Cable and TV satellite providers are expected to pay Disney higher fees to carry its channels on their systems. Disney also is opening new theme parks and adding more attractions such as "Cars Land," which helped bring in more crowds and boost spending at its southern California resort during the latest quarter.
On the movie studio side, Disney plans to release several potential crowd pleasers later this year, including a prequel to "The Wizard of Oz," a sequel to the 2001 animation hit "Monsters Inc." and a new take on "The Lone Ranger" starring Johnny Depp. Meanwhile, sequels are already in the planning stages for three of the most successful film franchises in Hollywood history: "Pirates of the Caribbean," ''The Avengers" and "Star Wars." Disney just picked up the rights to the latter franchise in late December when the company completed its $4.06 billion acquisition of Lucasfilm Ltd.

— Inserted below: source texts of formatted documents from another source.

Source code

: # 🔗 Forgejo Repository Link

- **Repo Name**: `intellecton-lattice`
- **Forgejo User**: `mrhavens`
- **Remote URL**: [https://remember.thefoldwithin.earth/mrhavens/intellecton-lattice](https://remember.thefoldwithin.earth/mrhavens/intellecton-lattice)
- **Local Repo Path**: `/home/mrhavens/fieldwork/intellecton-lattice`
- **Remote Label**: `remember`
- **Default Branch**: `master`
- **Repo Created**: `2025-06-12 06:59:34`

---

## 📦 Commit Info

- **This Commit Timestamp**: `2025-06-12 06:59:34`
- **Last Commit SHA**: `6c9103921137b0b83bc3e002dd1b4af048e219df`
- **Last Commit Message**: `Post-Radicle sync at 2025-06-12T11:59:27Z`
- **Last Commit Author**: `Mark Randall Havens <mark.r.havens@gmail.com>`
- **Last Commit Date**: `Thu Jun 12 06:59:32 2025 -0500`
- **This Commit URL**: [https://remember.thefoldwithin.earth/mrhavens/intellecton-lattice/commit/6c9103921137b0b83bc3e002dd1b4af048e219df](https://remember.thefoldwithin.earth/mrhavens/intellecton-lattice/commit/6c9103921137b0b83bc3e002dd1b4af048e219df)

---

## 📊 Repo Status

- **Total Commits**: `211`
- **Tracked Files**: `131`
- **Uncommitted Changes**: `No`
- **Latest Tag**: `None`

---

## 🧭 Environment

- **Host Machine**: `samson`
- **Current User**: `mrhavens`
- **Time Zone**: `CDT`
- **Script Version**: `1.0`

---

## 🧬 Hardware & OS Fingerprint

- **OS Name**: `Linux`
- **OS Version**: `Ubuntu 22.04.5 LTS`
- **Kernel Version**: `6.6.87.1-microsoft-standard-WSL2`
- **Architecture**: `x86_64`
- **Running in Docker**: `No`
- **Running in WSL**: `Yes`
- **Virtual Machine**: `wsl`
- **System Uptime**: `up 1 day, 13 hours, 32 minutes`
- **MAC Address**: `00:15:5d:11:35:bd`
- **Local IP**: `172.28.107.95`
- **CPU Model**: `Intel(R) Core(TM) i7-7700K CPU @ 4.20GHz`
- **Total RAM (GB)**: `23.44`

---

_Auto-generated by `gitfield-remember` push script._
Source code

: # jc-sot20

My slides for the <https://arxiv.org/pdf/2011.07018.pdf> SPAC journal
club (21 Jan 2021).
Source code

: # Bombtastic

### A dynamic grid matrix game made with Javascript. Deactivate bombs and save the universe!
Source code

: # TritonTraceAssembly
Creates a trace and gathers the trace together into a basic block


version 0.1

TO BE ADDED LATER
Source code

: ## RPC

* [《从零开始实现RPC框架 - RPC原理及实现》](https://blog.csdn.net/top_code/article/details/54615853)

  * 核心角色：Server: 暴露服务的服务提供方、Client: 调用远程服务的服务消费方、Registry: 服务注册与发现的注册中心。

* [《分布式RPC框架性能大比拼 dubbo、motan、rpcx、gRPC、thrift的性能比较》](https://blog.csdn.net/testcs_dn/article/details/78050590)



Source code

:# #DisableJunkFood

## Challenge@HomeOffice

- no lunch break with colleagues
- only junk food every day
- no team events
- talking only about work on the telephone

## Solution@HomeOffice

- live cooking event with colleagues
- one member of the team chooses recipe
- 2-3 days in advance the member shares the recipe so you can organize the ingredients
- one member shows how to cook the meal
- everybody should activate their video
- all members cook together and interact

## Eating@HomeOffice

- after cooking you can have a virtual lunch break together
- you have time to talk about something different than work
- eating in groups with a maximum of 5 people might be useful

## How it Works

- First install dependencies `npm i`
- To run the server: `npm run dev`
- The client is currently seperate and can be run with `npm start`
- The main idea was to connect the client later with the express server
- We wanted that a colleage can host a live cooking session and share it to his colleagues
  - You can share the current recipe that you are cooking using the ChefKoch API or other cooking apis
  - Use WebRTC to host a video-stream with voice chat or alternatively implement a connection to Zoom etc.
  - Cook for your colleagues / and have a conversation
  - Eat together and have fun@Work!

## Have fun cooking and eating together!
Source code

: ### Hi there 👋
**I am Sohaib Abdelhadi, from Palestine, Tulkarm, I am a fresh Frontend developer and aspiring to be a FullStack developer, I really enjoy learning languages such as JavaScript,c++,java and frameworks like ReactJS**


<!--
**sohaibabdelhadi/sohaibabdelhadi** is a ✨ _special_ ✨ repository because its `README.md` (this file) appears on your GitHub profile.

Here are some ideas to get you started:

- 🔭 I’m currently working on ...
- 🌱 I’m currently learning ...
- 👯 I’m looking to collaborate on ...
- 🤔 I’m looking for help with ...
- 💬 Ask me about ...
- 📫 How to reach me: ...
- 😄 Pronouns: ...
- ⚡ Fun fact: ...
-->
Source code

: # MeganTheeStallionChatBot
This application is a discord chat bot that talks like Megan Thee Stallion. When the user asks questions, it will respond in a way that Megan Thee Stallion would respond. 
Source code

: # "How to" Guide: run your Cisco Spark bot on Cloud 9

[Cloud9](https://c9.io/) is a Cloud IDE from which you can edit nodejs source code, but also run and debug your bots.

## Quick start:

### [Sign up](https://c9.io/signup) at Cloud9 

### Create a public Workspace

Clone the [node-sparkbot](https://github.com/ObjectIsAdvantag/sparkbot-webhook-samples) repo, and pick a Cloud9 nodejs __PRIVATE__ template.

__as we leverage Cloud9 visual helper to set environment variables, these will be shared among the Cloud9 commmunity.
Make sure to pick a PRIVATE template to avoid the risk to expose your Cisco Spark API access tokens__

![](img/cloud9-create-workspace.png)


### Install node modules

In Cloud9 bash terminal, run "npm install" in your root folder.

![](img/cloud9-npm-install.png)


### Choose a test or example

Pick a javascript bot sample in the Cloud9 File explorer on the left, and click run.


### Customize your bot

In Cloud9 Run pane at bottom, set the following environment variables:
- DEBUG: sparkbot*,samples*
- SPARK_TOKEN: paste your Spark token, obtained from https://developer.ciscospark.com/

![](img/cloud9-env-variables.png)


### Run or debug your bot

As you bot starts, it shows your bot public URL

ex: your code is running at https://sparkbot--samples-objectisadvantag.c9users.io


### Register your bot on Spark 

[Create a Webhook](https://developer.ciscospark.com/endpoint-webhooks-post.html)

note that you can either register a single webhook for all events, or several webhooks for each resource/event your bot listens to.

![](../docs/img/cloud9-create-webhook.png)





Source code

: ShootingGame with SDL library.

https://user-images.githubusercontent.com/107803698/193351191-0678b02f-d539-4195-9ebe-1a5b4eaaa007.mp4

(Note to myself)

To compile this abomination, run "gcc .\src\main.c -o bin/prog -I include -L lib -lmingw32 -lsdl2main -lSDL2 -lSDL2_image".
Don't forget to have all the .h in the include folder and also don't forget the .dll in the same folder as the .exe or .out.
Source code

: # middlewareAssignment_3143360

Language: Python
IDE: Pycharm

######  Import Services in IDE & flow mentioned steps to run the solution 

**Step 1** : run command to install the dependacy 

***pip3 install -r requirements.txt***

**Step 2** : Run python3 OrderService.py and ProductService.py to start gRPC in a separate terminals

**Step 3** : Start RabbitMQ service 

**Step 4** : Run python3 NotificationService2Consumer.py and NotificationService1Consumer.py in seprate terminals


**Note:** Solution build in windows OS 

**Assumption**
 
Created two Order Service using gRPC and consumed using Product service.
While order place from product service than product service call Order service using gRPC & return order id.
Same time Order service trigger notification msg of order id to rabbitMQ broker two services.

The next installment in the "Star Wars" saga, due out in the summer of 2015, will be directed by acclaimed science-fiction film maker J.J. Abrams. In Tuesday's conference call, Iger also confirmed Lucasfilm will make at least two other films outside the "Star Wars" saga. The first two peripheral projects are being overseen by Lawrence Kasdan, who wrote "The Empire Strikes Back" and "Return of the Jedi," and Simon Kinberg, whose credits include writing "X-Men: The Last Stand."
Looking even further ahead, Disney has lined itself for a big payday from Netflix Inc. by licensing its latest theatrical releases to the Internet video subscription service beginning in 2016. That deal was reached in early December.
Disney earned $1.38 billion, or 77 cents per share, during its fiscal first quarter, a three-month stretch that ended Dec. 29. That compared with net income of $1.46 billion, or 80 cents per share, in the same period in 2011.
Excluding certain charges and one-time gains, Disney said it would have earned 79 cents per share. On that basis, the results exceeded the average estimate of 76 cents per share among analysts surveyed by FactSet.
Revenue climbed 5 percent from the previous year to $11.3 billion — about $130 million above analyst predictions.